_Activity:_ Figure out the number of lines in the data that hold the string "odměna". Reply with that figure only.

_Data:_

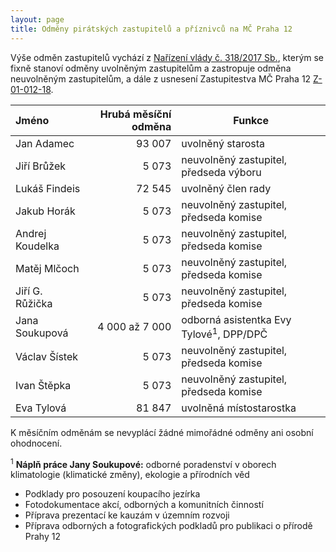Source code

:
 ```yaml
---
layout: page
title: Odměny pirátských zastupitelů a příznivců na MČ Praha 12
---
```


Výše odměn zastupitelů vychází z [Nařízení vlády č. 318/2017 Sb.](https://www.zakonyprolidi.cz/cs/2017-318), kterým se fixně stanoví odměny uvolněným zastupitelům a zastropuje odměna neuvolněným zastupitelům, a dále z usnesení Zastupitestva MČ Praha 12 [Z-01-012-18](https://www.praha12.cz/assets/File.ashx?id_org=80112&id_dokumenty=66326).


| Jméno | Hrubá měsíční odměna | Funkce | 
|:-------|---------------------:|--------|
| Jan Adamec | 93 007 | uvolněný starosta |
| Jiří Brůžek | 5 073 | neuvolněný zastupitel, předseda výboru |
| Lukáš Findeis | 72 545 | uvolněný člen rady |
| Jakub Horák | 5 073 | neuvolněný zastupitel, předseda komise |
| Andrej Koudelka | 5 073 | neuvolněný zastupitel, předseda komise |
| Matěj Mlčoch | 5 073 | neuvolněný zastupitel, předseda komise |
| Jiří G. Růžička | 5 073 | neuvolněný zastupitel, předseda komise |
| Jana Soukupová | 4 000 až 7 000 | odborná asistentka Evy Tylové<sup>1</sup>, DPP/DPČ |
| Václav Šístek | 5 073 | neuvolněný zastupitel, předseda komise |
| Ivan Štěpka | 5 073 | neuvolněný zastupitel, předseda komise |
| Eva Tylová | 81 847 | uvolněná místostarostka |

K měsíčním odměnám se nevyplácí žádné mimořádné odměny ani osobní ohodnocení.

<sup>1</sup> **Náplň práce Jany Soukupové:** odborné poradenství v oborech klimatologie (klimatické změny), ekologie a přírodních věd
 * Podklady pro posouzení koupacího jezírka
 * Fotodokumentace akcí, odborných a komunitních činností
 * Příprava prezentací ke kauzám v územním rozvoji
 * Příprava odborných a fotografických podkladů pro publikaci o přírodě Prahy 12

_Response below:_ 2